Michael_Elliott Death on the Diamond (1934) ** (out of 4) I love a good murder-mystery but I think there are probably lines that shouldn't be crossed. This film passes that line and just keeps going and going and going. The Manager/Owner of the St. Louis Cardinals pays good money to bring in star pitcher Larry Kelly (Robert Young) so that they can win a championship and save the team. Someone else doesn't want them to win and soon players are being killed one by one. It's up to Kelly and the owner's daughter (Madge Evans) to try and strike up a relationship as well as catch the madman. I think having a murder-mystery set on a baseball field is pretty far-fetched but I guess with the right screenplay something entertaining could have been done with it. Sadly, this isn't the screenplay and in the end one can't help be rather bored by the actual story but nevertheless the film manages to be entertaining simply because you haven't seen anything like it before (or since). I think the biggest problem is that the story, in its "B" picture form, just doesn't have enough to make it interesting. Can you imagine if baseball players were really getting picked out what type of stuff would be happening? Terror from the players, the opposite team, the fans coming to the game and I'm pretty sure the media would be all over a player being shot and killed while rounding third base. The story here pretty much looks at the players, the owner and a few cops so there's nothing big or believable that happens. The film offers up everyone as a red herring and I must admit that I laughed out loud when the killer was finally shown. How we learn who it is and what follows almost makes this movie an instant classic. Young and Evans both turn in decent performances and the two seem to be having a good time with all the flirting. Nat Pendleton and Ted Healy are on board and the supporting cast includes Joe Sawyer in a small role and we even have a very young Mickey Rooney playing the ball boy. Ward Bond and Walter Brennan also have small, uncredited roles. Fans of the genre will probably want to check this out if they're like me and just want to see every film of its kind.
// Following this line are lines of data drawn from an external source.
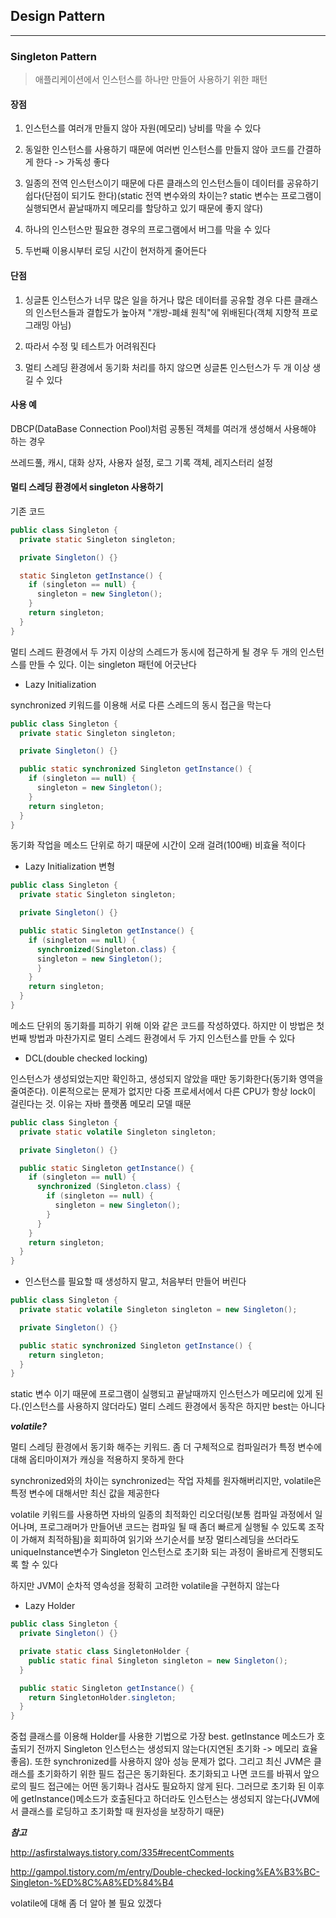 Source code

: ## Design Pattern
---

### Singleton Pattern

> 애플리케이션에서 인스턴스를 하나만 만들어 사용하기 위한 패턴

#### 장점

1. 인스턴스를 여러개 만들지 않아 자원(메모리) 낭비를 막을 수 있다

2. 동일한 인스턴스를 사용하기 때문에 여러번 인스턴스를 만들지 않아 코드를 간결하게 한다 -> 가독성 좋다

3. 일종의 전역 인스턴스이기 때문에 다른 클래스의 인스턴스들이 데이터를 공유하기 쉽다(단점이 되기도 한다)(static 전역 변수와의 차이는? static 변수는 프로그램이 실행되면서 끝날때까지 메모리를 할당하고 있기 때문에 좋지 않다)

4. 하나의 인스턴스만 필요한 경우의 프로그램에서 버그를 막을 수 있다

5. 두번째 이용시부터 로딩 시간이 현저하게 줄어든다


#### 단점

1. 싱글톤 인스턴스가 너무 많은 일을 하거나 많은 데이터를 공유할 경우 다른 클래스의 인스턴스들과 결합도가 높아져 "개방-폐쇄 원칙"에 위배된다(객체 지향적 프로그래밍 아님)

2. 따라서 수정 및 테스트가 어려워진다

3. 멀티 스레딩 환경에서 동기화 처리를 하지 않으면 싱글톤 인스턴스가 두 개 이상 생길 수 있다

#### 사용 예

DBCP(DataBase Connection Pool)처럼 공통된 객체를 여러개 생성해서 사용해야 하는 경우

쓰레드풀, 캐시, 대화 상자, 사용자 설정, 로그 기록 객체, 레지스터리 설정

#### 멀티 스레딩 환경에서 singleton 사용하기

기존 코드

```Java
public class Singleton {
  private static Singleton singleton;

  private Singleton() {}

  static Singleton getInstance() {
    if (singleton == null) {
      singleton = new Singleton();
    }
    return singleton;
  }
}
```

멀티 스레드 환경에서 두 가지 이상의 스레드가 동시에 접근하게 될 경우 두 개의 인스턴스를 만들 수 있다. 이는 singleton 패턴에 어긋난다

* Lazy Initialization

synchronized 키워드를 이용해 서로 다른 스레드의 동시 접근을 막는다

```Java
public class Singleton {
  private static Singleton singleton;

  private Singleton() {}

  public static synchronized Singleton getInstance() {
    if (singleton == null) {
      singleton = new Singleton();
    }
    return singleton;
  }
}
```

동기화 작업을 메소드 단위로 하기 때문에 시간이 오래 걸려(100배) 비효율 적이다

* Lazy Initialization 변형

```Java
public class Singleton {
  private static Singleton singleton;

  private Singleton() {}

  public static Singleton getInstance() {
    if (singleton == null) {
      synchronized(Singleton.class) {
      singleton = new Singleton();
      }
    }
    return singleton;
  }
}
```

메소드 단위의 동기화를 피하기 위해 이와 같은 코드를 작성하였다. 하지만 이 방법은 첫번째 방법과 마찬가지로 멀티 스레드 환경에서 두 가지 인스턴스를 만들 수 있다

* DCL(double checked locking)

인스턴스가 생성되었는지만 확인하고, 생성되지 않았을 때만 동기화한다(동기화 영역을 줄여준다). 이론적으로는 문제가 없지만 다중 프로세서에서 다른 CPU가 항상 lock이 걸린다는 것. 이유는 자바 플랫폼 메모리 모델 때문

```Java
public class Singleton {
  private static volatile Singleton singleton;

  private Singleton() {}

  public static Singleton getInstance() {
    if (singleton == null) {
      synchronized (Singleton.class) {
        if (singleton == null) {
          singleton = new Singleton();
        }
      }
    }
    return singleton;
  }
}
```

* 인스턴스를 필요할 때 생성하지 말고, 처음부터 만들어 버린다

```Java
public class Singleton {
  private static volatile Singleton singleton = new Singleton();

  private Singleton() {}

  public static synchronized Singleton getInstance() {
    return singleton;
  }
}
```

static 변수 이기 때문에 프로그램이 실행되고 끝날때까지 인스턴스가 메모리에 있게 된다.(인스턴스를 사용하지 않더라도) 멀티 스레드 환경에서 동작은 하지만 best는 아니다

***volatile?***

멀티 스레딩 환경에서 동기화 해주는 키워드. 좀 더 구체적으로 컴파일러가 특정 변수에 대해 옵티마이져가 캐싱을 적용하지 못하게 한다

synchronized와의 차이는 synchronized는 작업 자체를 원자해버리지만, volatile은 특정 변수에 대해서만 최신 값을 제공한다

volatile 키워드를 사용하면 자바의 일종의 최적화인 리오더링(보통 컴파일 과정에서 일어나며, 프로그래머가 만들어낸 코드는 컴파일 될 때 좀더 빠르게 실행될 수 있도록 조작이 가해져 최적하됨)을 회피하여 읽기와 쓰기순서를 보장 멀티스레딩을 쓰더라도 uniqueInstance변수가 Singleton 인스턴스로 초기화 되는 과정이 올바르게 진행되도록 할 수 있다

하지만 JVM이 순차적 영속성을 정확히 고려한 volatile을 구현하지 않는다

* Lazy Holder

```Java
public class Singleton {
  private Singleton() {}

  private static class SingletonHolder {
    public static final Singleton singleton = new Singleton();
  }

  public static Singleton getInstance() {
    return SingletonHolder.singleton;
  }
}

```

중첩 클래스를 이용해 Holder를 사용한 기법으로 가장 best. getInstance 메소드가 호출되기 전까지 Singleton 인스턴스는 생성되지 않는다(지연된 초기화 -> 메모리 효율 좋음). 또한 synchronized를 사용하지 않아 성능 문제가 없다. 그리고 최신 JVM은 클래스를 초기화하기 위한 필드 접근은 동기화된다. 초기화되고 나면 코드를 바꿔서 앞으로의 필드 접근에는 어떤 동기화나 검사도 필요하지 않게 된다. 그러므로 초기화 된 이후에 getInstance()메소드가 호출된다고 하더라도 인스턴스는 생성되지 않는다(JVM에서 클래스를 로딩하고 초기화할 때 원자성을 보장하기 때문)


***참고***

http://asfirstalways.tistory.com/335#recentComments

http://gampol.tistory.com/m/entry/Double-checked-locking%EA%B3%BC-Singleton-%ED%8C%A8%ED%84%B4

volatile에 대해 좀 더 알아 볼 필요 있겠다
Others will probably hit the stop button well before the ending but the strangeness of this film and the weird story keeps its mildly entertaining.
bkoganbing Seeing that this film was released in September of 1934 when in real life the St. Louis Cardinals were in a tight pennant race with the New York Giants, it's a wonder that this film didn't give some miscreant the idea of doing in the Dean brothers who were to lead the famous Gashouse Gang to the National League pennant and World Series that year.The Cardinals are in desperate financial straights this year as owner/manager David Landau and daughter Madge Evans put the team in hock to get star pitcher Robert Young. Madge has a thing for Bob, but other players have a thing for Madge.In the meantime the rejuvenated Cardinals are screwing up all kinds of gambling interests who don't want to see the long-shot Cardinals win the pennant. They'll stop at nothing including murder to see the Redbirds of St. Louis don't triumph. Murders of three players do occur before the culprit is found.Nat Pendleton and Ted Healy provide the comic relief as a perpetually quarreling catcher and umpire. Someone did some research for this film or was a fan because legendary umpire Bill Klem who was still active in 1934 had an unbelievable aversion to the name of 'Catfish'. In Healy's case Pendleton calls him 'Crawfish' to get his goat.Some establishing shots will give you a look at Sportsman's Park in St. Louis which is long gone now. Otherwise the cast MGM put together for this film shot it in and around Wrigley Field in Los Angeles, the minor league park of the Los Angeles Angels of the Pacific Coast League which also now history.The ending of the film is the very least bizarre. Nearly the entire cast is suspect at one point, but the guilty party in this baseball mystery comes right out of left field. No, the left fielder didn't do it.Paul Kelly has a very good role as a sportswriter with a nose for news that serves him well, the scoops he does get in this film.I might have liked the film better had the ending which I can't reveal been so bizarre. It did give one player an opportunity for a grand piece of scenery chewing.